In the records below, find each line with the word "namespace" and copy it.

Supplied information START

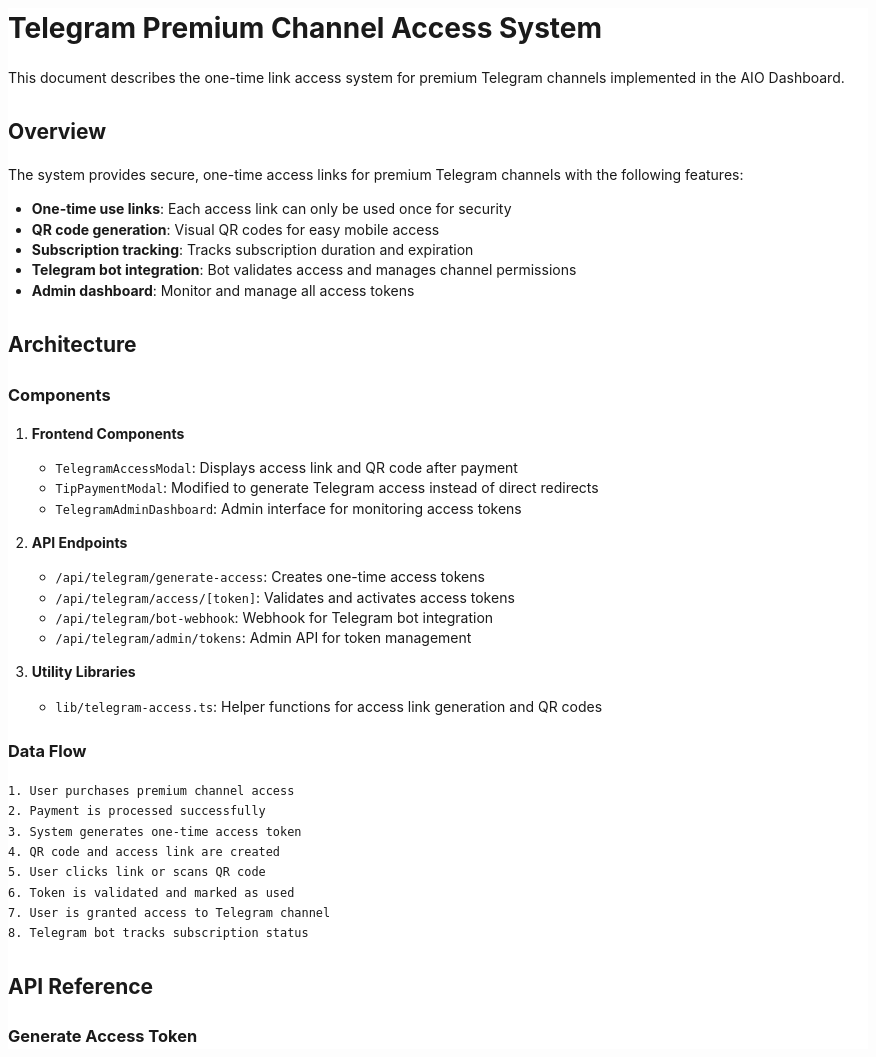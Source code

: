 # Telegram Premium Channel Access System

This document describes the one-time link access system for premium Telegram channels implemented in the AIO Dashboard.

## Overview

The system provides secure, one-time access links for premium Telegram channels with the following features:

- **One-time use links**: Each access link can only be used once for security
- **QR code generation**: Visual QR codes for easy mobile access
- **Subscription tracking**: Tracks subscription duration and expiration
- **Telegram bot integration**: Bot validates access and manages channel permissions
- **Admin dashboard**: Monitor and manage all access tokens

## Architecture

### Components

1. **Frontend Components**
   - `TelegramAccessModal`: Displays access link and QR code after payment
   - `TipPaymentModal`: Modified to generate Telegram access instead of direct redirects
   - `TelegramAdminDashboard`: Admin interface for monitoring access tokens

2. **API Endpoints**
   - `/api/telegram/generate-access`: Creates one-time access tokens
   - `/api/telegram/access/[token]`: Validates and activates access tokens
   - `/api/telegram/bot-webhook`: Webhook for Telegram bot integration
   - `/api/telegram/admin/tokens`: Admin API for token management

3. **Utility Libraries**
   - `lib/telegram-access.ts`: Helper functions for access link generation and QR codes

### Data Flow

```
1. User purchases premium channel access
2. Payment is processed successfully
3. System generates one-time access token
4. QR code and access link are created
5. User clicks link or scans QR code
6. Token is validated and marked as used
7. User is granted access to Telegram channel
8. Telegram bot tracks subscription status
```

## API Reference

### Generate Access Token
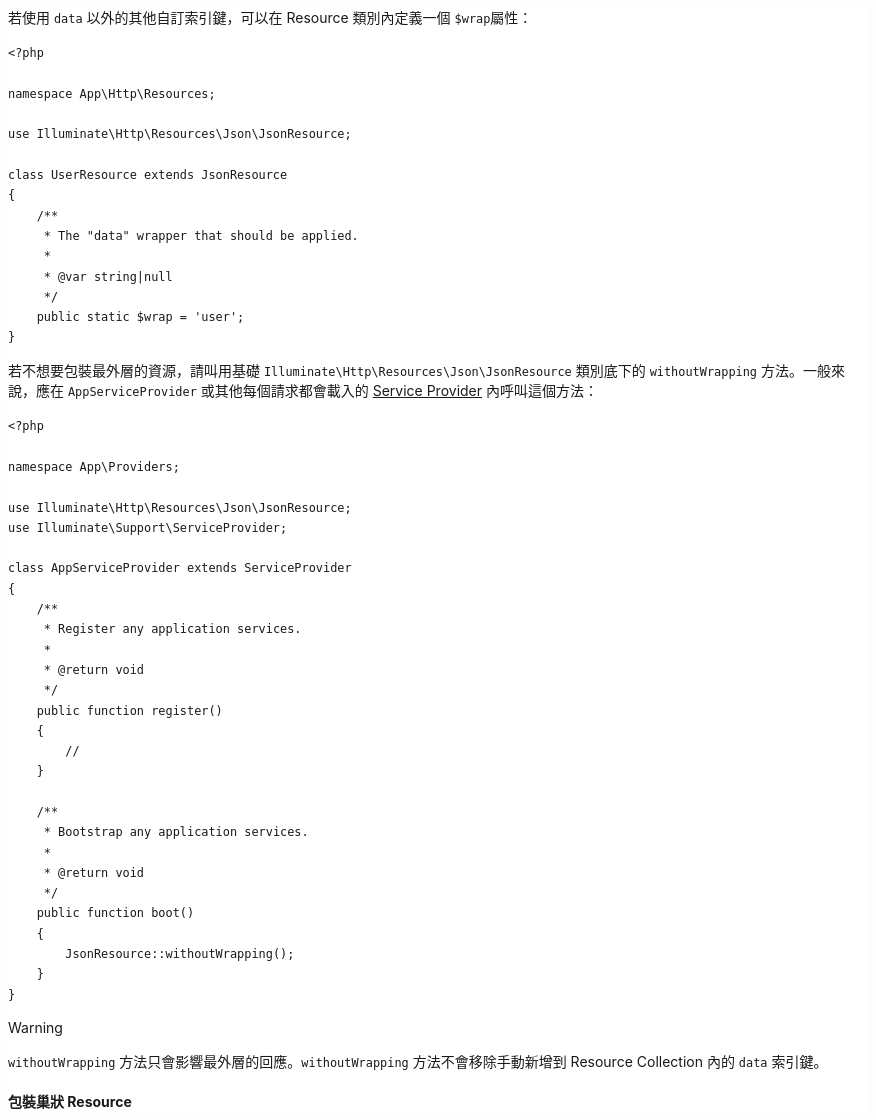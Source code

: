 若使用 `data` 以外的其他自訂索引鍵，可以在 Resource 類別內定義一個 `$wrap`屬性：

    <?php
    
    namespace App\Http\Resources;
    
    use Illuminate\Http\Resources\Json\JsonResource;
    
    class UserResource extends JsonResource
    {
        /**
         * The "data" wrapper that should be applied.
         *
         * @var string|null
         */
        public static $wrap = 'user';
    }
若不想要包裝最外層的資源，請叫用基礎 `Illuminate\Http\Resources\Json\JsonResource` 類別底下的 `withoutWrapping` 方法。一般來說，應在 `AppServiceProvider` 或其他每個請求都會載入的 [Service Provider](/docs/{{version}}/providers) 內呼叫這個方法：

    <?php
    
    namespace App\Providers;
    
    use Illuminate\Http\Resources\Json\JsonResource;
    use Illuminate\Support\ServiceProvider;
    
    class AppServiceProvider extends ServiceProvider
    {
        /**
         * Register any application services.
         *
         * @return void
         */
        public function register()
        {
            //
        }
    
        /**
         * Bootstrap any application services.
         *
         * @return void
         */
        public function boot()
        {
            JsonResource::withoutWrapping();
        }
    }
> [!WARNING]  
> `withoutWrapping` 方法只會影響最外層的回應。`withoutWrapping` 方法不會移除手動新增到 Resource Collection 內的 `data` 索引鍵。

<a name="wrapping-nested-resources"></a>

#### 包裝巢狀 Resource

Supplied information END

▶ Worked solution:
    namespace App\Http\Resources;
    namespace App\Providers;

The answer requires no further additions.